Bristol Heart Institute, Bristol Royal Infirmary, Bristol, BS2 8HW, United Kingdom

(Email: paulmodi{at}doctors.org.uk).

We read with interest the article by O'Brien and colleagues [1]. Many techniques of pediatric myocardial protection have been extrapolated from adult hearts, but due to the structural, functional and metabolic differences between immature and mature myocardium, this strategy does not stand up to scientific rigor. Cardioplegia should be tailored to the immature heart in the context of differences in age, cyanotic status, and pressure/volume overload, because all these variables influence the susceptibility to ischemia-reperfusion injury [2]. In fact, this is exactly why this area is so difficult to study in a clinical context.

Nonphysiologic increases in tissue calcium (Ca²⁺) during ischemia or reperfusion are inevitably associated with tissue injury, and the neonatal heart may be more susceptible to calcium-mediated injury because its sarcoplasmic reticulum is not fully developed and trans-sarcolemmal calcium influx therefore plays a greater role; mitochondrial calcium uptake is also greater and the calcium sensitivity of cardiac myofilaments is markedly different.

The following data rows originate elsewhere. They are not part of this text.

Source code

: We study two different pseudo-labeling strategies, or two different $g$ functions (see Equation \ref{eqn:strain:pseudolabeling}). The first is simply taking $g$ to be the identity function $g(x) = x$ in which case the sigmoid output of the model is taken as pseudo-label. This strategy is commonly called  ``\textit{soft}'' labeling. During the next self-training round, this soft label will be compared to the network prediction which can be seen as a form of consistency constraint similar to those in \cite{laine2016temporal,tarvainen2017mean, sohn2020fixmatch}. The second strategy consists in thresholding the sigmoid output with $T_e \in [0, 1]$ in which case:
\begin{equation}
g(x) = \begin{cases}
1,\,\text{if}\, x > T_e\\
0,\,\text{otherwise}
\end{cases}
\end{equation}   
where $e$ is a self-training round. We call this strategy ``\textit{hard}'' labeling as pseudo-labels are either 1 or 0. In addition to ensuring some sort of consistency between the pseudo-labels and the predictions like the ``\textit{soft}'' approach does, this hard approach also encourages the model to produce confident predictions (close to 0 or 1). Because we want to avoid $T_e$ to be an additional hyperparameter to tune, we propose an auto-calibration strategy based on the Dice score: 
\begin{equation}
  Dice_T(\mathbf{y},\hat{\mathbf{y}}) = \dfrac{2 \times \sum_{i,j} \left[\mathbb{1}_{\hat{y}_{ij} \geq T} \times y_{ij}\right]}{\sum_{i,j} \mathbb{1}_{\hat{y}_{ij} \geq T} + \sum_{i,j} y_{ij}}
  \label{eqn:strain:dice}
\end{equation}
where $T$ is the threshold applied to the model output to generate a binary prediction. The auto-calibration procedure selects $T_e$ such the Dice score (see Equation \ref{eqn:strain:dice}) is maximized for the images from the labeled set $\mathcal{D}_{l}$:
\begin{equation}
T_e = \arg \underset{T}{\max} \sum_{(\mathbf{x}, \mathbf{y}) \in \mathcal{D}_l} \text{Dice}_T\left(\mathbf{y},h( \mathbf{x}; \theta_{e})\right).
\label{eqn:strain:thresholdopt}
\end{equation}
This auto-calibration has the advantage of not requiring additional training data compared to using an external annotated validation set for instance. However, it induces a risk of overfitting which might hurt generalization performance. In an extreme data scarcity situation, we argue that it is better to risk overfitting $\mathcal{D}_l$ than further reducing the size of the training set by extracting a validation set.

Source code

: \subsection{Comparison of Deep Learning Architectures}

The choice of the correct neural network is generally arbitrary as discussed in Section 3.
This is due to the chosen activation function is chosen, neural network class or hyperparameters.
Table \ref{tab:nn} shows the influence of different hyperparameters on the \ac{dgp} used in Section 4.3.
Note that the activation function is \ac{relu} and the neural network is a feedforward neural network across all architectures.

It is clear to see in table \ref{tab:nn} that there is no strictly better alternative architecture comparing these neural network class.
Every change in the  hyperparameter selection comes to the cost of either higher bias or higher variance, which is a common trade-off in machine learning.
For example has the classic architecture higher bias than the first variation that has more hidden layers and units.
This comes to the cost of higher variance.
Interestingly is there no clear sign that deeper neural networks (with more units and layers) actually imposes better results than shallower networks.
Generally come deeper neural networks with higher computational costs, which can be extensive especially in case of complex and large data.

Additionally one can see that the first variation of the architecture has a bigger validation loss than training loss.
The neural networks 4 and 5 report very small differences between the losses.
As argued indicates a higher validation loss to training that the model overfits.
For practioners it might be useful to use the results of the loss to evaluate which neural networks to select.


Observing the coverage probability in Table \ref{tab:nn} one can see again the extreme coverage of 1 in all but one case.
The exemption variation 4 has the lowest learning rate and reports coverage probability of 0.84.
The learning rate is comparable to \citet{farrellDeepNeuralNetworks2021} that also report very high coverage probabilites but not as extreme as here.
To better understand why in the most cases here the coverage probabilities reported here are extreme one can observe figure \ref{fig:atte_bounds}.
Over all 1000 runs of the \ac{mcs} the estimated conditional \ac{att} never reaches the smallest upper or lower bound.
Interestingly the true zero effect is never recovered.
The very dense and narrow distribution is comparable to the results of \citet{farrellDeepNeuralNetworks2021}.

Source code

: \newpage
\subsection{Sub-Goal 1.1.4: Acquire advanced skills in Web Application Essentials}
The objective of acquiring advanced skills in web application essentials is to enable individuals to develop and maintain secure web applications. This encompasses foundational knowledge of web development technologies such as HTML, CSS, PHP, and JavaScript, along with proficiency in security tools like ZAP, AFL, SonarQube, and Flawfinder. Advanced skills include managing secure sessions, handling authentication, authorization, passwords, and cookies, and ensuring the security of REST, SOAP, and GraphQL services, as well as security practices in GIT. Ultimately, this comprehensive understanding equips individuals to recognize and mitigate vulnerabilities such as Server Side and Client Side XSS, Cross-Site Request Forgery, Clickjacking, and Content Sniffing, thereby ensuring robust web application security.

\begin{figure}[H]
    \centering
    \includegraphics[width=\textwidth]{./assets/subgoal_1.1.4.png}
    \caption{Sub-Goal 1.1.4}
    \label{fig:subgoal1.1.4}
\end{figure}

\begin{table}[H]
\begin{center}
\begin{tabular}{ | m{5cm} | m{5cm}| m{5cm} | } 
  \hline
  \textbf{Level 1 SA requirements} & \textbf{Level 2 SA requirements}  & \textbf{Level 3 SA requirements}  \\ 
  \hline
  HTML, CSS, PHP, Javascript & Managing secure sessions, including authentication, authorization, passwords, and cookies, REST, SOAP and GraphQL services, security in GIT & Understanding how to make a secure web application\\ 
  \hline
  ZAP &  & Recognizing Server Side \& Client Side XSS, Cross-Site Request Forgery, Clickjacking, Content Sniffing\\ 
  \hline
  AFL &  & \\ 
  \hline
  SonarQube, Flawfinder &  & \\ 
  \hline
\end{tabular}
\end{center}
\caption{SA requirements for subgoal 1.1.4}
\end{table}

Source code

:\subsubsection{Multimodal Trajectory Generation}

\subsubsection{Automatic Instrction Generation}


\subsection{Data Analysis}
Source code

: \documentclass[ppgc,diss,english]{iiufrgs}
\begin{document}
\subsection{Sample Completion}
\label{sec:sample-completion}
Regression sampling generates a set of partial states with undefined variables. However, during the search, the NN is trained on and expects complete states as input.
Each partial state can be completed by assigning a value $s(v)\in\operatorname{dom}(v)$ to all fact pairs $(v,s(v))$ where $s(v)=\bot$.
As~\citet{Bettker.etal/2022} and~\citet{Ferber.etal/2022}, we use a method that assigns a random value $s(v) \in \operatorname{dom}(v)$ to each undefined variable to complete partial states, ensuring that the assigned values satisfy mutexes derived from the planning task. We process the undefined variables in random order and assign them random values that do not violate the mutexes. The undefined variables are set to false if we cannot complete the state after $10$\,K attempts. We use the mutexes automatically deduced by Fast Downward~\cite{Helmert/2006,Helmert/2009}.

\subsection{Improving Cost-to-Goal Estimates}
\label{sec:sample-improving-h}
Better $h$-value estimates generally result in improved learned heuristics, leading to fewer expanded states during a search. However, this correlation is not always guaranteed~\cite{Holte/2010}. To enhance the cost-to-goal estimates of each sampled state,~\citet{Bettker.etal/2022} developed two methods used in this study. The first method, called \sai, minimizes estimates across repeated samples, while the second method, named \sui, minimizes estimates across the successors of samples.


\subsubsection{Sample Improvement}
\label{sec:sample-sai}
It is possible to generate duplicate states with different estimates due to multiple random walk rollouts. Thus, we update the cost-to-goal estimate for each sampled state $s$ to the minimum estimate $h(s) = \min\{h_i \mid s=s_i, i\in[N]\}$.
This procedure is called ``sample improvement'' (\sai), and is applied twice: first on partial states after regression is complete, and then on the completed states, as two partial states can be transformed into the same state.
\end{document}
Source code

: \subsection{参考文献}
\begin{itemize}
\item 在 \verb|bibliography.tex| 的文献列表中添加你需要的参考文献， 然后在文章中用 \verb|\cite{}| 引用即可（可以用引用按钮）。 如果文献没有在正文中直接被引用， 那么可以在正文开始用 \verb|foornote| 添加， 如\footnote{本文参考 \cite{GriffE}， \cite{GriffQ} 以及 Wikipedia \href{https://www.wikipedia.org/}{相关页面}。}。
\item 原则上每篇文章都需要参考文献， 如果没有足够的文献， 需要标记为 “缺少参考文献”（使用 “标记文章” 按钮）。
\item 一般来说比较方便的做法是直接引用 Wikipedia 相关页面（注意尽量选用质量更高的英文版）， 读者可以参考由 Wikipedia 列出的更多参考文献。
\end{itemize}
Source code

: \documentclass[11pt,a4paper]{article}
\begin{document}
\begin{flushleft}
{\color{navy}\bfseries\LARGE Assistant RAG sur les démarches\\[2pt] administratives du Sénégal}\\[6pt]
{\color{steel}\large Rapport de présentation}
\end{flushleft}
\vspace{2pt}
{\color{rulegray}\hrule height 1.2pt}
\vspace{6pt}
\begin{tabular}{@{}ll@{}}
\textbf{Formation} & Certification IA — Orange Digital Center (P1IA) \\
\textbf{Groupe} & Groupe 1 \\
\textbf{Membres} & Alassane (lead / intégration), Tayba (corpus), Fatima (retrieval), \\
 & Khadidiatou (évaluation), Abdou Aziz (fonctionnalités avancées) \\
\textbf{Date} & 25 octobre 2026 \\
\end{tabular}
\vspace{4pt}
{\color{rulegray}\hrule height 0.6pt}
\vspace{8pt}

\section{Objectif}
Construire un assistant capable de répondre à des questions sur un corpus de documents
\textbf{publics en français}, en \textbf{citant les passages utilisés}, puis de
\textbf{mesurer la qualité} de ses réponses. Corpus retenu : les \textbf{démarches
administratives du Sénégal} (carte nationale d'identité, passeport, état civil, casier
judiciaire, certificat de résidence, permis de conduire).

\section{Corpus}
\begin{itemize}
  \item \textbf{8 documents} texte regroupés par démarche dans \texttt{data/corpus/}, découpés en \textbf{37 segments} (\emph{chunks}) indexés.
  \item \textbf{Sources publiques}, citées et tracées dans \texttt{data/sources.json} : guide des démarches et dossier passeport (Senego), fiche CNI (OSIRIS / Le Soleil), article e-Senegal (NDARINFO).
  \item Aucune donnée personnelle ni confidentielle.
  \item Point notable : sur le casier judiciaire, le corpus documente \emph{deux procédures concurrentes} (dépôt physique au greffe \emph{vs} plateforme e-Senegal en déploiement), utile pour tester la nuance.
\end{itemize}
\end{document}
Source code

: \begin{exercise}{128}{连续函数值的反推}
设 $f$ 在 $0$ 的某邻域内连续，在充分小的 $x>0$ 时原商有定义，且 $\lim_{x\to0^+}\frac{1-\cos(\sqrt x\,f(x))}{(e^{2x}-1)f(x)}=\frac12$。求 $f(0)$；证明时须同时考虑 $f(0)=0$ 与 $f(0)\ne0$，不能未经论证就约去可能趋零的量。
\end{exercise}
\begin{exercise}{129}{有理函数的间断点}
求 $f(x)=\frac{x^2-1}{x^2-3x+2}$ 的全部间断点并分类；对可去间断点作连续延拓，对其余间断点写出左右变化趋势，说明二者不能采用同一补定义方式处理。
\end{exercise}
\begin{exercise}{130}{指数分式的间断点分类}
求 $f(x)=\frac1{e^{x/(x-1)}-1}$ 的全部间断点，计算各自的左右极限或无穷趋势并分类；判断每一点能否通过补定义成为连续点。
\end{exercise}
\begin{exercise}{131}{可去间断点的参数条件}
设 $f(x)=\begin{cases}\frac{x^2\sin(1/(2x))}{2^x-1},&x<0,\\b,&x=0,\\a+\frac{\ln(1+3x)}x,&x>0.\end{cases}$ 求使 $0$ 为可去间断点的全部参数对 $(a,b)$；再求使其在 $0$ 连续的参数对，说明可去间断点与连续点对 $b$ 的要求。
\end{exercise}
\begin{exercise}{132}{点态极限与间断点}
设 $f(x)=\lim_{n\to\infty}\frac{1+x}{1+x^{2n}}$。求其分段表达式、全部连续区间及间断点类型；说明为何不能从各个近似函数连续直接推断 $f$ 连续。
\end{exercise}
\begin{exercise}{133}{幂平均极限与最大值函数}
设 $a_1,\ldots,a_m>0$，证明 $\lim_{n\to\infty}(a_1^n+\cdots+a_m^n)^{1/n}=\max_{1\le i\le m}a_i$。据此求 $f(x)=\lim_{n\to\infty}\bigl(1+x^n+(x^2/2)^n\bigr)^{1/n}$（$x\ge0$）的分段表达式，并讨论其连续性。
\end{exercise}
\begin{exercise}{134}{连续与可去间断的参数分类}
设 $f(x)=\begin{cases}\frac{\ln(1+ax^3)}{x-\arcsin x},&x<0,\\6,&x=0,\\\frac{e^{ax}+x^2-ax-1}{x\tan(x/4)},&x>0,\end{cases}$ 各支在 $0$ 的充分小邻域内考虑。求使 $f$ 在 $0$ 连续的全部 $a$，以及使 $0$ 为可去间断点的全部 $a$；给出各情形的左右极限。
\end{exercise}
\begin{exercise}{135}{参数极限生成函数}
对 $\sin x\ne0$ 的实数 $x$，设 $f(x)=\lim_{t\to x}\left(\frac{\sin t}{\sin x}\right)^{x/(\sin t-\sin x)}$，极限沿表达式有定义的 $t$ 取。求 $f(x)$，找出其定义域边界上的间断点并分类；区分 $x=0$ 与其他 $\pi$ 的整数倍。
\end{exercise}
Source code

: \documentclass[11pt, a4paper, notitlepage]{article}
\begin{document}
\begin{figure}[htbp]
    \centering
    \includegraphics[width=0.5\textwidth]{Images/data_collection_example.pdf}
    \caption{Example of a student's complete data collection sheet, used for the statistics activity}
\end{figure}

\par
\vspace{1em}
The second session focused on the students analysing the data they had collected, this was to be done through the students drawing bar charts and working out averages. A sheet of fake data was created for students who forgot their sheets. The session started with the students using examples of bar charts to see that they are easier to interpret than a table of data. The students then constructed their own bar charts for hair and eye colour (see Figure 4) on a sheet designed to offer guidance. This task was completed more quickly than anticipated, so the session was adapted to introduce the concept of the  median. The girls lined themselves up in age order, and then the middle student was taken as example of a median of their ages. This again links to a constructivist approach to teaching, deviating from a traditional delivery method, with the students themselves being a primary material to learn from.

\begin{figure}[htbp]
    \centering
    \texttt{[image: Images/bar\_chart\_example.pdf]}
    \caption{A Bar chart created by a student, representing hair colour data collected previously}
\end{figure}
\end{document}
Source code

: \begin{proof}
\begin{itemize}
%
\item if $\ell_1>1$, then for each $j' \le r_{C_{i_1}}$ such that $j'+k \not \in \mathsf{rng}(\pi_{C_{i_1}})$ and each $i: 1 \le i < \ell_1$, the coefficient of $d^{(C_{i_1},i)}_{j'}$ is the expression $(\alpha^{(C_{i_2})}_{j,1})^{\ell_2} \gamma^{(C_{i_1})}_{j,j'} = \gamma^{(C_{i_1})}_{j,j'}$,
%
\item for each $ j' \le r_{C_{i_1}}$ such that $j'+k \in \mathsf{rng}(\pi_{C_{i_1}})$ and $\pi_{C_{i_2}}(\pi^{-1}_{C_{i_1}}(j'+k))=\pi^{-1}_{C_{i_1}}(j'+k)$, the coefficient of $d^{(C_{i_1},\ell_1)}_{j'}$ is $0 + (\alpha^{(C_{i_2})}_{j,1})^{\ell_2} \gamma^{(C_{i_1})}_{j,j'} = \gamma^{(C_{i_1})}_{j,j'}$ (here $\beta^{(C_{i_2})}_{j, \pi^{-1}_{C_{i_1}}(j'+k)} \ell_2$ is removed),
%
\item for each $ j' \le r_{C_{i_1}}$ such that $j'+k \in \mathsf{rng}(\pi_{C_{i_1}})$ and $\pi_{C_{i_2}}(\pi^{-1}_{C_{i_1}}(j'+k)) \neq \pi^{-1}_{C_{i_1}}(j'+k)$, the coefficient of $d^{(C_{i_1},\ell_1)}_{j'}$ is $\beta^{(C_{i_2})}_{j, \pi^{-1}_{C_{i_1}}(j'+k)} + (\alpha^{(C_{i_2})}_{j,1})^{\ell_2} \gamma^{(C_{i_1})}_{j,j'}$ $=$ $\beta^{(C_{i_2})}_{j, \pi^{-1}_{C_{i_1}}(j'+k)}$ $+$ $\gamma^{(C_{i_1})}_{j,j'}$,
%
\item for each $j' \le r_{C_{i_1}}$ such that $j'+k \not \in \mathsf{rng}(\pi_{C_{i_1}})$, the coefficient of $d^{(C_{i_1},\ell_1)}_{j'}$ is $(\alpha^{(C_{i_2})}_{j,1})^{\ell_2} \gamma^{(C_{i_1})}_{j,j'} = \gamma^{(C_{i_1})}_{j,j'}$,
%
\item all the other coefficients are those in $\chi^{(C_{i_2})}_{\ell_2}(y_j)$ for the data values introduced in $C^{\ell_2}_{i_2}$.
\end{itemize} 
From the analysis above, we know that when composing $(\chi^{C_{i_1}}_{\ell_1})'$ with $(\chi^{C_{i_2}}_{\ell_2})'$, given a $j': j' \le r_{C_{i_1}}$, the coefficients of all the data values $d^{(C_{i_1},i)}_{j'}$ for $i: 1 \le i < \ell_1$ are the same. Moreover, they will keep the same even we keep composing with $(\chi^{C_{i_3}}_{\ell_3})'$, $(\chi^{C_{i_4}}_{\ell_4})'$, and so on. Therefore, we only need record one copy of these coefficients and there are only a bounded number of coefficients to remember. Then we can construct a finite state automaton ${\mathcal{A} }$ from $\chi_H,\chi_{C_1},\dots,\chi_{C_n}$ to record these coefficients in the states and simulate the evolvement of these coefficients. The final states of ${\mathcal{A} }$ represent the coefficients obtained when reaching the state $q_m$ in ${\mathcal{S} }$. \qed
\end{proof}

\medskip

This explains why immature hearts are more sensitive to calcium channel blockers compared with adult hearts and why ischemic injury in the newborn heart can be modified with an L-type Ca²⁺ channel antagonist and is affected by changes in extracellular Ca²⁺ concentration [3]. These various factors influencing ionic homeostasis and excitation-contraction coupling vary with developmental stage, further confounding clinical studies like this one with a wide range of ages.

The use of animal models of the clinically relevant stresses that pediatric hearts are subjected to, such as hypoxia, is vital for investigating pediatric cardioplegic strategies. In an intact neonatal pig model (age 5 to 18 days), good myocardial protection was achieved in nonhypoxic hearts subjected to short ischemic intervals independent of cardioplegia Ca²⁺ concentration; however, in hypoxically stressed hearts, hypocalcemic cardioplegic solutions were superior [4]. Interestingly, pediatric cardioplegia was superior even in acyanotic hearts in this study, perhaps indicating the significant metabolic stress of volume and pressure loading to which these hearts are subjected.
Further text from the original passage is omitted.